Data provided:
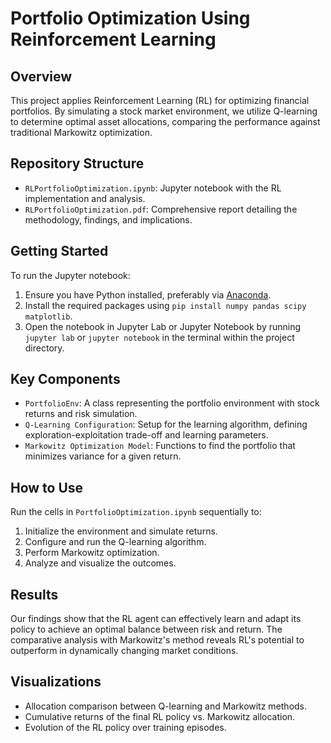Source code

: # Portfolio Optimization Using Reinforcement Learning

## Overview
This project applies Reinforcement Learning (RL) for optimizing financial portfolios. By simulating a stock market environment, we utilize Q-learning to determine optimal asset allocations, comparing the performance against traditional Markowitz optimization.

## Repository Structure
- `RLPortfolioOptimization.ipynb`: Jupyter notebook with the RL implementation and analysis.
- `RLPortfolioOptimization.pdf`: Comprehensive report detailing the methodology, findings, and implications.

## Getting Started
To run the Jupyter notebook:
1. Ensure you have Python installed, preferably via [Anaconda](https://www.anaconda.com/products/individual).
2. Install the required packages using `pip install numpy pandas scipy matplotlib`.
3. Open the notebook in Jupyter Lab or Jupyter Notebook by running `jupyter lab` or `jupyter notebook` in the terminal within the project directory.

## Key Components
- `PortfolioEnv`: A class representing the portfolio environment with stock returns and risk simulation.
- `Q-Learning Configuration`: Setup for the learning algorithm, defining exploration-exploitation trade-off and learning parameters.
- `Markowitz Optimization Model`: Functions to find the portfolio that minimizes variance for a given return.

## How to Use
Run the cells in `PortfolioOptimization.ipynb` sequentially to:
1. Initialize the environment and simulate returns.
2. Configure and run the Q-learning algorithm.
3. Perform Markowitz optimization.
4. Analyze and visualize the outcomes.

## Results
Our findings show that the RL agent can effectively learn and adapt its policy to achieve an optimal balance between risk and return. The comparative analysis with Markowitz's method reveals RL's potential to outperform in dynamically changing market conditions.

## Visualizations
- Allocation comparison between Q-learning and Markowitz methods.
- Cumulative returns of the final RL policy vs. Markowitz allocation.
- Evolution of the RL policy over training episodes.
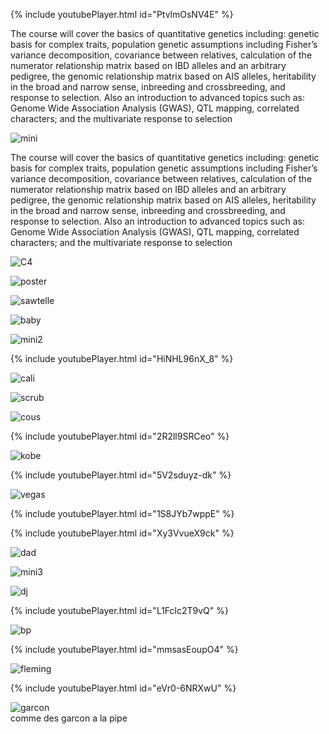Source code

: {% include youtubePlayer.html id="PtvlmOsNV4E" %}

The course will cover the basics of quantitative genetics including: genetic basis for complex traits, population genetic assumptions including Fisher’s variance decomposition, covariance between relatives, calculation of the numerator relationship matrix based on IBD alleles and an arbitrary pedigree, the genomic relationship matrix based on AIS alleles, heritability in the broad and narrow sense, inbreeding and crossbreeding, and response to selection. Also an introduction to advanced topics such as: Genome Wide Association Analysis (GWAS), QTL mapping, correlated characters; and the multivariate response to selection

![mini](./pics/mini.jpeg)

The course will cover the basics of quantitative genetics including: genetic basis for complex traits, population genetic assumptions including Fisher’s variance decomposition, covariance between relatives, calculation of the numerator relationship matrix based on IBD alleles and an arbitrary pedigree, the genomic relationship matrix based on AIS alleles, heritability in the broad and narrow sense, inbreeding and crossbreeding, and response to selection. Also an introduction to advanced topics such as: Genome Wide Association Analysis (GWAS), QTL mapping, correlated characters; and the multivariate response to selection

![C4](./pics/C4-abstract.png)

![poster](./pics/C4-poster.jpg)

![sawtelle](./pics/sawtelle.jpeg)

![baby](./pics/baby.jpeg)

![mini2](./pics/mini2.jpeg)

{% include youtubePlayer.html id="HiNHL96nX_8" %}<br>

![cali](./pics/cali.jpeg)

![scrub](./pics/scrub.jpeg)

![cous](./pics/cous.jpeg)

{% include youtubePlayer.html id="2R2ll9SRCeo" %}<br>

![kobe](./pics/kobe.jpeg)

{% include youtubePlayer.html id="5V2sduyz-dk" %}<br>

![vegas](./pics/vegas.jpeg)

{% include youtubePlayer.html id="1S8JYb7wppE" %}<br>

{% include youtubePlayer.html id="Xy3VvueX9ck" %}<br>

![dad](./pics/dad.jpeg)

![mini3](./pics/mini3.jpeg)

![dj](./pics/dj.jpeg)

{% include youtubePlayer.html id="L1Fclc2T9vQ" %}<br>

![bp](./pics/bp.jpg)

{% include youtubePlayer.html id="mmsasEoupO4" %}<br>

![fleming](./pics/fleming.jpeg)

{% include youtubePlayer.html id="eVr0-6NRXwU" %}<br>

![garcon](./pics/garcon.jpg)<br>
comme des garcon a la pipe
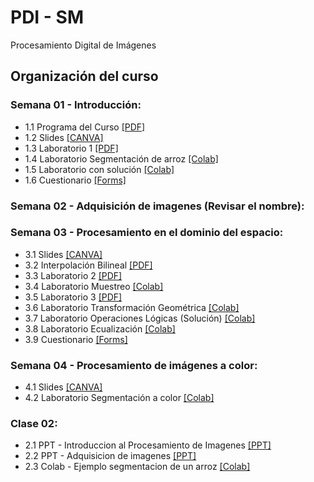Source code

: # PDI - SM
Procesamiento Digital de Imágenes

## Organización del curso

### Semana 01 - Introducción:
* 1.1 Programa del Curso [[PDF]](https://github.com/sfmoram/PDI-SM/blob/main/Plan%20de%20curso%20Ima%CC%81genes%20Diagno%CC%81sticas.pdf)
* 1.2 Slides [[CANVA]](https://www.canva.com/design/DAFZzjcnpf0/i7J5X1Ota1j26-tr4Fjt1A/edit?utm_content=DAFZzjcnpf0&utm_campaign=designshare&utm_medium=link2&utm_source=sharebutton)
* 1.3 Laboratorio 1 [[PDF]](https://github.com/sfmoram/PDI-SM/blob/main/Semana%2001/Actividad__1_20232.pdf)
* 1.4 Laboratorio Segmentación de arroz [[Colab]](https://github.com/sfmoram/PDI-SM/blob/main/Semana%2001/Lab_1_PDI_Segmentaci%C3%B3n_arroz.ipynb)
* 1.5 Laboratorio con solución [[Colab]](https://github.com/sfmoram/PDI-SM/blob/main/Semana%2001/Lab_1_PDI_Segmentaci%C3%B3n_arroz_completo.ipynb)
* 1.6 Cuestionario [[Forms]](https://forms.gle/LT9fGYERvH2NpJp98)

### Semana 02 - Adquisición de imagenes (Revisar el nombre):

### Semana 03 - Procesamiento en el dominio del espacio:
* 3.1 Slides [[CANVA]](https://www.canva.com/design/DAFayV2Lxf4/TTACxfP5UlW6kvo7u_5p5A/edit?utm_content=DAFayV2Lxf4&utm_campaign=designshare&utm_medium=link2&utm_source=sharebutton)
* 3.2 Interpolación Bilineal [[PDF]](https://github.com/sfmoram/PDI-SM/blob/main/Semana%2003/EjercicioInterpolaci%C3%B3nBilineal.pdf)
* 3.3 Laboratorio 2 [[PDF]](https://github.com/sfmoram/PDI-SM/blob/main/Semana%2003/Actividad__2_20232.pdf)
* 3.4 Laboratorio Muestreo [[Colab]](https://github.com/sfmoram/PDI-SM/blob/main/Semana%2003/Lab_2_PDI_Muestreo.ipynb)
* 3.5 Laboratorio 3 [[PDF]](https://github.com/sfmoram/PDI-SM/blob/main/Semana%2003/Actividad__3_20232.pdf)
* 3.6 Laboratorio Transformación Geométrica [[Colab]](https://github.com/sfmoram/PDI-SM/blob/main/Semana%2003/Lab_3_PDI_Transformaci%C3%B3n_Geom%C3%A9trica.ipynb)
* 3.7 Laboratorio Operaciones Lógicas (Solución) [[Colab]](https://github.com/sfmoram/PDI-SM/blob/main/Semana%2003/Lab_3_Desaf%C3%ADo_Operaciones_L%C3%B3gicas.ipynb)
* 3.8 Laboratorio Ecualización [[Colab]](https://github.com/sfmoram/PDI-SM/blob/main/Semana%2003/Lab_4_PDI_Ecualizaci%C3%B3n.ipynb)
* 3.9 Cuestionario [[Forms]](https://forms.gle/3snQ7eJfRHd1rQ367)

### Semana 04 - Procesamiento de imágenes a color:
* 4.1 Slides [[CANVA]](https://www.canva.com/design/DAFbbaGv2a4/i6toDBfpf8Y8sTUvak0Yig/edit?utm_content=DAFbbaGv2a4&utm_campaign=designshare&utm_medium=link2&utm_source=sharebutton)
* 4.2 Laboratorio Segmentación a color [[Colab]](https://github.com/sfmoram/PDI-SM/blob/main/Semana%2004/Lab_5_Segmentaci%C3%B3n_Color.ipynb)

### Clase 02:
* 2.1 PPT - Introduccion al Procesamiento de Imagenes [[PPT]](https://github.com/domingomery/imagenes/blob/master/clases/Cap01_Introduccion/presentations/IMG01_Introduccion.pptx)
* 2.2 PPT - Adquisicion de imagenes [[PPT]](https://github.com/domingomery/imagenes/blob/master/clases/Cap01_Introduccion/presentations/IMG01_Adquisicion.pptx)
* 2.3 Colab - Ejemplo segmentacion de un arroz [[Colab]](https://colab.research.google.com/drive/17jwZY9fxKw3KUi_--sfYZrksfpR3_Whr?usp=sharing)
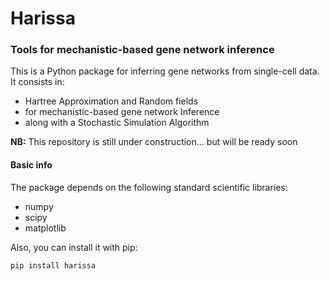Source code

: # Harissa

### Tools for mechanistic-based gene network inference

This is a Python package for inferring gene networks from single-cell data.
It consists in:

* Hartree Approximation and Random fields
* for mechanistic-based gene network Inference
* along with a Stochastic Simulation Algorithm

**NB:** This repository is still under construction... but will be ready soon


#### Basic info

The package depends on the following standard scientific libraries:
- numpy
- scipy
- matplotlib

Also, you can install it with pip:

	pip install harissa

Task requirements:
Within the material, find all lines that hold the word "project" and show them.

Worked solution:
This project applies Reinforcement Learning (RL) for optimizing financial portfolios. By simulating a stock market environment, we utilize Q-learning to determine optimal asset allocations, comparing the performance against traditional Markowitz optimization.
3. Open the notebook in Jupyter Lab or Jupyter Notebook by running `jupyter lab` or `jupyter notebook` in the terminal within the project directory.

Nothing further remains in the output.